Exercise instructions:
Using the entries below, write out the line with "# ☸️ YouTrack Helm Chart", the line with "## 📄 Requirements", and every line in between, exactly as each is written.

══ Input data ══

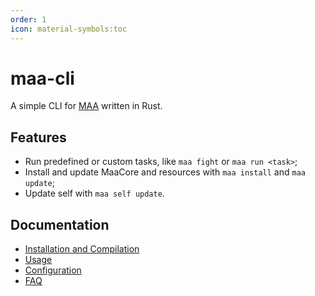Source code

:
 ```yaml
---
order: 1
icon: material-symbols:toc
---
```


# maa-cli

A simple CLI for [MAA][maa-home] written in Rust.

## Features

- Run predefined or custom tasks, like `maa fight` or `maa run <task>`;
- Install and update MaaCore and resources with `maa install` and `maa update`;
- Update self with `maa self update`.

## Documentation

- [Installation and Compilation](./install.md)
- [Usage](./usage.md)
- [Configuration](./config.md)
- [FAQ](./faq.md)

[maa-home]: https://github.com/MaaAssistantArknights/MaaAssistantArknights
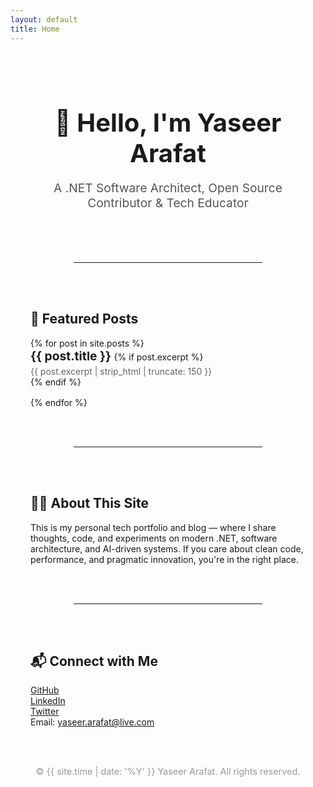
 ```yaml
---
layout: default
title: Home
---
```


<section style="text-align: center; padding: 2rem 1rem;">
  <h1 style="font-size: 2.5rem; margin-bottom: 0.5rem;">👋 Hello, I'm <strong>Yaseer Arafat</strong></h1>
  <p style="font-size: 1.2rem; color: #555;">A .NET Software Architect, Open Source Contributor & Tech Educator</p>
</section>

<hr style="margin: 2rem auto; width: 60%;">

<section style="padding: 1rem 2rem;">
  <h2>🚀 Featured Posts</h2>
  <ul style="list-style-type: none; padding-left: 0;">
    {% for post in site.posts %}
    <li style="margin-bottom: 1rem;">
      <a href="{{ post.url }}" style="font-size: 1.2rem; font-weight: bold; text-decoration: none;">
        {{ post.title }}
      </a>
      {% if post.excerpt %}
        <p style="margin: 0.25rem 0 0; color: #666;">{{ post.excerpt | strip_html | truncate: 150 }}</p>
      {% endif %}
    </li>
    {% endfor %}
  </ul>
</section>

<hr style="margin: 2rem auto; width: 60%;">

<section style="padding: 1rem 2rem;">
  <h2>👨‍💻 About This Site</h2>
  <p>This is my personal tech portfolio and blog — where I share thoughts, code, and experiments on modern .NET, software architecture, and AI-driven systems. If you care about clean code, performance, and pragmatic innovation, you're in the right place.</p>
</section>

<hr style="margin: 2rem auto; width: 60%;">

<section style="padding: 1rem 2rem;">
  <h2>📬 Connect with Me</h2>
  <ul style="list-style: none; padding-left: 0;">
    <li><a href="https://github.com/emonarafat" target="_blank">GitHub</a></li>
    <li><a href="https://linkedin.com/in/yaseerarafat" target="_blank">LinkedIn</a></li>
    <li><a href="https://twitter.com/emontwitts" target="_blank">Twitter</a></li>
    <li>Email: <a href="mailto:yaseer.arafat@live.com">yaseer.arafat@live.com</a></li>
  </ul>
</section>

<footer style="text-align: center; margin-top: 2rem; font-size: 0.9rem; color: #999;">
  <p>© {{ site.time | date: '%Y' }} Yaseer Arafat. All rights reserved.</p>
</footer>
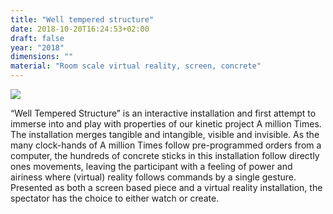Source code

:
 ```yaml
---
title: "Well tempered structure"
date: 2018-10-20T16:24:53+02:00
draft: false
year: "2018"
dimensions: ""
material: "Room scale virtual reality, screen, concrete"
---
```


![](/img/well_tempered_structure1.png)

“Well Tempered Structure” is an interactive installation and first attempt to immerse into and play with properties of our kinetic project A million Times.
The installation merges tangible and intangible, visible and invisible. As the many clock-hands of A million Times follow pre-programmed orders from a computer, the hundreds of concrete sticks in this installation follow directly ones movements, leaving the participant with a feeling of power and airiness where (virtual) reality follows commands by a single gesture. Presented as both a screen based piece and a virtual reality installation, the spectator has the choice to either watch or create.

═══
══ Input data ══

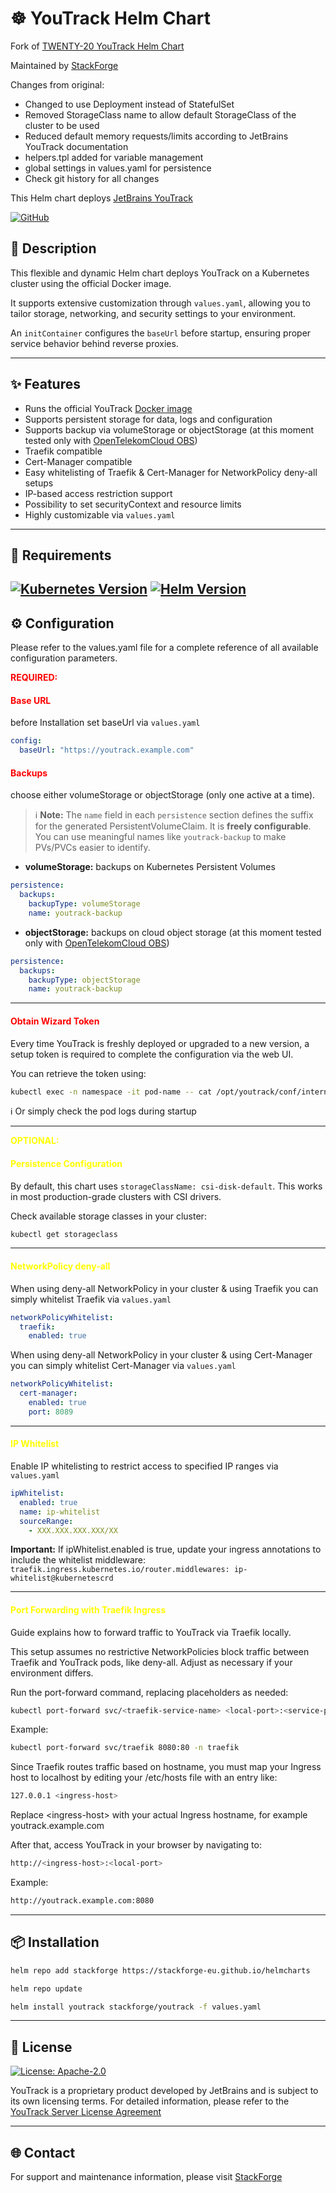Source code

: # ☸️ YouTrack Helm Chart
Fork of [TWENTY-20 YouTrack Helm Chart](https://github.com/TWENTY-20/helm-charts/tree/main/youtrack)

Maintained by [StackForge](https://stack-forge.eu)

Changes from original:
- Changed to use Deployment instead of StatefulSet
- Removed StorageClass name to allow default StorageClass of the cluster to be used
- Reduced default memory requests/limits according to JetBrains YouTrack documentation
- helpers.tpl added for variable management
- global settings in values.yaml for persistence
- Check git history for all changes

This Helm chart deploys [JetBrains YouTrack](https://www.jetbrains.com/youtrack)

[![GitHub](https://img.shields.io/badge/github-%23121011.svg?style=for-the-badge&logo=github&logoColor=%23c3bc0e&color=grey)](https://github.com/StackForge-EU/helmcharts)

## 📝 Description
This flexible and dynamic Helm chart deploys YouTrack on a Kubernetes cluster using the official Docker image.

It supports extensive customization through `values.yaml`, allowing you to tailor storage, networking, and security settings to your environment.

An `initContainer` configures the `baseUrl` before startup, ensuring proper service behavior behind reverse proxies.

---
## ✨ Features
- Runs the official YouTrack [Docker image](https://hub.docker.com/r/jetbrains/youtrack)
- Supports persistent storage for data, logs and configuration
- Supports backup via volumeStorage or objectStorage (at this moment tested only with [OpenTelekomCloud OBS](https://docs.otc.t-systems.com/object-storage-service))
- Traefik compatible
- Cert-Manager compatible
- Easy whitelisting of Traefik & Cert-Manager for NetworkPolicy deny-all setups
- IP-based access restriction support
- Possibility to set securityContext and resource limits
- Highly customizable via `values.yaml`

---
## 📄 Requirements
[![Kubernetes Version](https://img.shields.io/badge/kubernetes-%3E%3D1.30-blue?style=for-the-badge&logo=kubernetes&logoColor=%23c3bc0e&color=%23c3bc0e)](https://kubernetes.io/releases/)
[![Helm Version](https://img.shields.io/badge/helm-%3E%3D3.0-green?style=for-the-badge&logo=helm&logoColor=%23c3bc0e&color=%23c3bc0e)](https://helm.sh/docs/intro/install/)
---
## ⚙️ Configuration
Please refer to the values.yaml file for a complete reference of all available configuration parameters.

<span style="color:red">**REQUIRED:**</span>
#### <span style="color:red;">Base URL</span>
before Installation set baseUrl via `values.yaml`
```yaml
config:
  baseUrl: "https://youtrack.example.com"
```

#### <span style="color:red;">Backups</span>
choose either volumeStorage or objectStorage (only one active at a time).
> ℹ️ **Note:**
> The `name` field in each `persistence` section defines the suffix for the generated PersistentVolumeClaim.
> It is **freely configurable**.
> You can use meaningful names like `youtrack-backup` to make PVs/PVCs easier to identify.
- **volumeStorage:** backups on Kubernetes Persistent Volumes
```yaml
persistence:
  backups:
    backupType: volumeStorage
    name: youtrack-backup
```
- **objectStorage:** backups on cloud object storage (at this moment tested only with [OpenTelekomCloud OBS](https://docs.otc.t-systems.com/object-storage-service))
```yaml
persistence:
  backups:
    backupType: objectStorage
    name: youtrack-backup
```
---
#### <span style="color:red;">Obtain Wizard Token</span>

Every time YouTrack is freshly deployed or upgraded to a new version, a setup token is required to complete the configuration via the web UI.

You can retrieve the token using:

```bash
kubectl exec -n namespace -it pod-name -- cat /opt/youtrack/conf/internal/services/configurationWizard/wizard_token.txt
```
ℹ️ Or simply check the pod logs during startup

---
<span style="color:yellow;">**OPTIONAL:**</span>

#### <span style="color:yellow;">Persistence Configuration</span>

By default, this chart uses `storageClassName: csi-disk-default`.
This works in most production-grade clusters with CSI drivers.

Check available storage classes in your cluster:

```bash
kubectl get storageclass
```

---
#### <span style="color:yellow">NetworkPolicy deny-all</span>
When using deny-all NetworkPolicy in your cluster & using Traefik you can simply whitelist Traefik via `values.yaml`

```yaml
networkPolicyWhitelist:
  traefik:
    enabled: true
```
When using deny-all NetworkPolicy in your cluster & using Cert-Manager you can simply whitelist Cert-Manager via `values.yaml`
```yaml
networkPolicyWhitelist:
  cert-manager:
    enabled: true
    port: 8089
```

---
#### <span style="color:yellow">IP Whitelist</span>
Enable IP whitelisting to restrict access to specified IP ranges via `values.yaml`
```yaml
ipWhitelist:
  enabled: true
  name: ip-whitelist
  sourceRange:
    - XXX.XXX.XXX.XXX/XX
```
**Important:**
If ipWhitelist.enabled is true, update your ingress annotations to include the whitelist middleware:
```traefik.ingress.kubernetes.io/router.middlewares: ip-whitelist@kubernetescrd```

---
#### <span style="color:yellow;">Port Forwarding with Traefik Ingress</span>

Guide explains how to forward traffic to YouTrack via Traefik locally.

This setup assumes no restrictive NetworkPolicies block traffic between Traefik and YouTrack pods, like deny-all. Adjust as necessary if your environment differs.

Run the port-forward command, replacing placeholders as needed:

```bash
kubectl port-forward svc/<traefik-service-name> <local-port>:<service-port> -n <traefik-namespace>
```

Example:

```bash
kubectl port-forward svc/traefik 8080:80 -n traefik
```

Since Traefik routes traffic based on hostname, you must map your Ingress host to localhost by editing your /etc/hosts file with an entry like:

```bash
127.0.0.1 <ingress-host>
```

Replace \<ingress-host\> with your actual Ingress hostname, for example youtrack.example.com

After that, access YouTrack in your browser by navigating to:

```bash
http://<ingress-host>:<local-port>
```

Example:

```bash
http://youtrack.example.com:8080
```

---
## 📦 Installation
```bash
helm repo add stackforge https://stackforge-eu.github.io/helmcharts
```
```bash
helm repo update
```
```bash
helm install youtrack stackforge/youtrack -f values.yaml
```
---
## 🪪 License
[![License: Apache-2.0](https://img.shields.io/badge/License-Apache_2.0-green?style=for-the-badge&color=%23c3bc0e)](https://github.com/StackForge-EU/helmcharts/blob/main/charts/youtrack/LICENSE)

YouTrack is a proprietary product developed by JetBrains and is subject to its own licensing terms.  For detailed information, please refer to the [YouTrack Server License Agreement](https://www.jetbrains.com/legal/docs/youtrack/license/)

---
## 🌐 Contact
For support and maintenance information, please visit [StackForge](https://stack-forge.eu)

═══
══ Input data ══

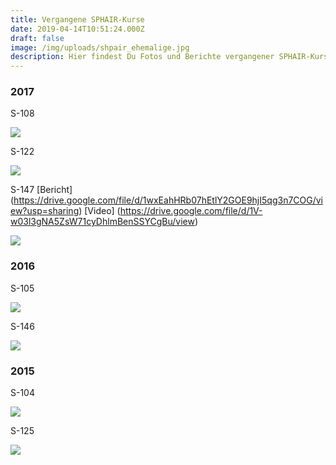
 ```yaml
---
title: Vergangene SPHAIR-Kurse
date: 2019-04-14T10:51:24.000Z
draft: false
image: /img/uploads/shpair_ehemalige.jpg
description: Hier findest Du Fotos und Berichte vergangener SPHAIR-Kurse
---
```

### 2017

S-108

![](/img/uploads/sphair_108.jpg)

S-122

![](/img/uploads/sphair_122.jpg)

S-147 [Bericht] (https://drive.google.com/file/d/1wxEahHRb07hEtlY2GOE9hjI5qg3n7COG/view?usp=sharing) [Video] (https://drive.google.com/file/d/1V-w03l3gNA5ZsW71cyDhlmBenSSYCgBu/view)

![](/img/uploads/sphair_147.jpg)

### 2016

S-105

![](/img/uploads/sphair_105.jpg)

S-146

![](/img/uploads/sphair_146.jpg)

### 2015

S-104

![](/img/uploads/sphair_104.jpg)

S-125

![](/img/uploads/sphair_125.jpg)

═══

Output of the exercise:
: # ☸️ YouTrack Helm Chart
Fork of [TWENTY-20 YouTrack Helm Chart](https://github.com/TWENTY-20/helm-charts/tree/main/youtrack)

Maintained by [StackForge](https://stack-forge.eu)

Changes from original:
- Changed to use Deployment instead of StatefulSet
- Removed StorageClass name to allow default StorageClass of the cluster to be used
- Reduced default memory requests/limits according to JetBrains YouTrack documentation
- helpers.tpl added for variable management
- global settings in values.yaml for persistence
- Check git history for all changes

This Helm chart deploys [JetBrains YouTrack](https://www.jetbrains.com/youtrack)

[![GitHub](https://img.shields.io/badge/github-%23121011.svg?style=for-the-badge&logo=github&logoColor=%23c3bc0e&color=grey)](https://github.com/StackForge-EU/helmcharts)

## 📝 Description
This flexible and dynamic Helm chart deploys YouTrack on a Kubernetes cluster using the official Docker image.

It supports extensive customization through `values.yaml`, allowing you to tailor storage, networking, and security settings to your environment.

An `initContainer` configures the `baseUrl` before startup, ensuring proper service behavior behind reverse proxies.

---
## ✨ Features
- Runs the official YouTrack [Docker image](https://hub.docker.com/r/jetbrains/youtrack)
- Supports persistent storage for data, logs and configuration
- Supports backup via volumeStorage or objectStorage (at this moment tested only with [OpenTelekomCloud OBS](https://docs.otc.t-systems.com/object-storage-service))
- Traefik compatible
- Cert-Manager compatible
- Easy whitelisting of Traefik & Cert-Manager for NetworkPolicy deny-all setups
- IP-based access restriction support
- Possibility to set securityContext and resource limits
- Highly customizable via `values.yaml`

---
## 📄 Requirements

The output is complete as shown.